Each of the records below must be reproduced verbatim.

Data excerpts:
*** Block opens ***
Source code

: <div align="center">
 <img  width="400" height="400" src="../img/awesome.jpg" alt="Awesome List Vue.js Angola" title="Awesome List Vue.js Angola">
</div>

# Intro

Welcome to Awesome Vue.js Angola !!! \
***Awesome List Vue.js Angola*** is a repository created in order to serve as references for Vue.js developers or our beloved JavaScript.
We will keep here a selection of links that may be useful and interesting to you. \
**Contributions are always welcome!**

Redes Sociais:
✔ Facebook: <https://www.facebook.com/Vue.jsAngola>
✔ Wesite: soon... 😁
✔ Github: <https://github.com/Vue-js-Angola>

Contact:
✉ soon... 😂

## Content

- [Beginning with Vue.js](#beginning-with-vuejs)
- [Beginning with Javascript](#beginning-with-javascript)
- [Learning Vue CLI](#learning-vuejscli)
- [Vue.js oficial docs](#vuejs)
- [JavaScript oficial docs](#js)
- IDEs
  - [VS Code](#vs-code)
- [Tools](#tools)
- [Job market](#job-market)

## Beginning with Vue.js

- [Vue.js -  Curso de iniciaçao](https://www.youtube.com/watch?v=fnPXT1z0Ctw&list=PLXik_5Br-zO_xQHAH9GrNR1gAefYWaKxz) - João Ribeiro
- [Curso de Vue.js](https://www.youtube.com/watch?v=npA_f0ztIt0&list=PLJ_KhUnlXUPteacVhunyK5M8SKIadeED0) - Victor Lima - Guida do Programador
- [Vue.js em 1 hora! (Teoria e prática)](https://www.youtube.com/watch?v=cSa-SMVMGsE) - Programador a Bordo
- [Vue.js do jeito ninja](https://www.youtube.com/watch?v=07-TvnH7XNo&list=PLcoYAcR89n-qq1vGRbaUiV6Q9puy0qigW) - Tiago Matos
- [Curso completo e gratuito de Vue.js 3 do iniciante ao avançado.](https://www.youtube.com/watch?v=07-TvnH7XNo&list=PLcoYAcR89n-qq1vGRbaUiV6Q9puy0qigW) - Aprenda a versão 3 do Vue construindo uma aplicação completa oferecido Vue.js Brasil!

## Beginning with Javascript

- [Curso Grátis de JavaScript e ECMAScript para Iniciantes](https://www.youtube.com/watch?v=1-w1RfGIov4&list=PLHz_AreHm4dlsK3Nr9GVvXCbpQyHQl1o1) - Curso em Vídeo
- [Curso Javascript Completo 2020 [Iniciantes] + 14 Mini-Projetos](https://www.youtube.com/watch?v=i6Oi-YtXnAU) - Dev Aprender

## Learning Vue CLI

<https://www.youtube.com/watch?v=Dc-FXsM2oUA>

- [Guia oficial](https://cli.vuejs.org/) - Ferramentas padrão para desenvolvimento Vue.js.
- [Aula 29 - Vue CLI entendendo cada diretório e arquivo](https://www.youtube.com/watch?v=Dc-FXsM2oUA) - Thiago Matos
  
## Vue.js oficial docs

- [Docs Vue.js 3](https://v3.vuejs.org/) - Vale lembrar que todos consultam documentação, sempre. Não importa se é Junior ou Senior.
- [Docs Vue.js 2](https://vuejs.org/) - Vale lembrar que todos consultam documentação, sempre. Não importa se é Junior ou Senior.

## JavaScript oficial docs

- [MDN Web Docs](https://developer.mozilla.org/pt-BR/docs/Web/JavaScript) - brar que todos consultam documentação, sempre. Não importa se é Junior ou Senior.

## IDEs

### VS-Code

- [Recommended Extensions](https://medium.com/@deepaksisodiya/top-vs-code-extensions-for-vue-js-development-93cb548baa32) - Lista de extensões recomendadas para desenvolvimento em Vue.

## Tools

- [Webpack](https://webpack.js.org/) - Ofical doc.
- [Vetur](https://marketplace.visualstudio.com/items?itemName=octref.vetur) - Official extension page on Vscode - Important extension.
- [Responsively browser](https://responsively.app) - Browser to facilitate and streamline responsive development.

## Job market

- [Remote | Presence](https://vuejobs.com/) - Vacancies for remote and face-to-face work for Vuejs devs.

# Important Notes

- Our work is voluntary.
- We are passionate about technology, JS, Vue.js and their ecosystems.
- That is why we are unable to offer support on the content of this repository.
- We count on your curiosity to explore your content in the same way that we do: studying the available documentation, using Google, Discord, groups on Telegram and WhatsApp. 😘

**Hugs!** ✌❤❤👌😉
*** Block closes ***
Your response -
Source code

: <div align="center">
 <img  width="400" height="400" src="../img/awesome.jpg" alt="Awesome List Vue.js Angola" title="Awesome List Vue.js Angola">
</div>

# Intro

Welcome to Awesome Vue.js Angola !!! \
***Awesome List Vue.js Angola*** is a repository created in order to serve as references for Vue.js developers or our beloved JavaScript.
We will keep here a selection of links that may be useful and interesting to you. \
**Contributions are always welcome!**

Redes Sociais:
✔ Facebook: <https://www.facebook.com/Vue.jsAngola>
✔ Wesite: soon... 😁
✔ Github: <https://github.com/Vue-js-Angola>

Contact:
✉ soon... 😂

## Content

- [Beginning with Vue.js](#beginning-with-vuejs)
- [Beginning with Javascript](#beginning-with-javascript)
- [Learning Vue CLI](#learning-vuejscli)
- [Vue.js oficial docs](#vuejs)
- [JavaScript oficial docs](#js)
- IDEs
  - [VS Code](#vs-code)
- [Tools](#tools)
- [Job market](#job-market)

## Beginning with Vue.js

- [Vue.js -  Curso de iniciaçao](https://www.youtube.com/watch?v=fnPXT1z0Ctw&list=PLXik_5Br-zO_xQHAH9GrNR1gAefYWaKxz) - João Ribeiro
- [Curso de Vue.js](https://www.youtube.com/watch?v=npA_f0ztIt0&list=PLJ_KhUnlXUPteacVhunyK5M8SKIadeED0) - Victor Lima - Guida do Programador
- [Vue.js em 1 hora! (Teoria e prática)](https://www.youtube.com/watch?v=cSa-SMVMGsE) - Programador a Bordo
- [Vue.js do jeito ninja](https://www.youtube.com/watch?v=07-TvnH7XNo&list=PLcoYAcR89n-qq1vGRbaUiV6Q9puy0qigW) - Tiago Matos
- [Curso completo e gratuito de Vue.js 3 do iniciante ao avançado.](https://www.youtube.com/watch?v=07-TvnH7XNo&list=PLcoYAcR89n-qq1vGRbaUiV6Q9puy0qigW) - Aprenda a versão 3 do Vue construindo uma aplicação completa oferecido Vue.js Brasil!

## Beginning with Javascript

- [Curso Grátis de JavaScript e ECMAScript para Iniciantes](https://www.youtube.com/watch?v=1-w1RfGIov4&list=PLHz_AreHm4dlsK3Nr9GVvXCbpQyHQl1o1) - Curso em Vídeo
- [Curso Javascript Completo 2020 [Iniciantes] + 14 Mini-Projetos](https://www.youtube.com/watch?v=i6Oi-YtXnAU) - Dev Aprender

## Learning Vue CLI

<https://www.youtube.com/watch?v=Dc-FXsM2oUA>

- [Guia oficial](https://cli.vuejs.org/) - Ferramentas padrão para desenvolvimento Vue.js.
- [Aula 29 - Vue CLI entendendo cada diretório e arquivo](https://www.youtube.com/watch?v=Dc-FXsM2oUA) - Thiago Matos
  
## Vue.js oficial docs

- [Docs Vue.js 3](https://v3.vuejs.org/) - Vale lembrar que todos consultam documentação, sempre. Não importa se é Junior ou Senior.
- [Docs Vue.js 2](https://vuejs.org/) - Vale lembrar que todos consultam documentação, sempre. Não importa se é Junior ou Senior.

## JavaScript oficial docs

- [MDN Web Docs](https://developer.mozilla.org/pt-BR/docs/Web/JavaScript) - brar que todos consultam documentação, sempre. Não importa se é Junior ou Senior.

## IDEs

### VS-Code

- [Recommended Extensions](https://medium.com/@deepaksisodiya/top-vs-code-extensions-for-vue-js-development-93cb548baa32) - Lista de extensões recomendadas para desenvolvimento em Vue.

## Tools

- [Webpack](https://webpack.js.org/) - Ofical doc.
- [Vetur](https://marketplace.visualstudio.com/items?itemName=octref.vetur) - Official extension page on Vscode - Important extension.
- [Responsively browser](https://responsively.app) - Browser to facilitate and streamline responsive development.

## Job market

- [Remote | Presence](https://vuejobs.com/) - Vacancies for remote and face-to-face work for Vuejs devs.

# Important Notes

- Our work is voluntary.
- We are passionate about technology, JS, Vue.js and their ecosystems.
- That is why we are unable to offer support on the content of this repository.
- We count on your curiosity to explore your content in the same way that we do: studying the available documentation, using Google, Discord, groups on Telegram and WhatsApp. 😘

**Hugs!** ✌❤❤👌😉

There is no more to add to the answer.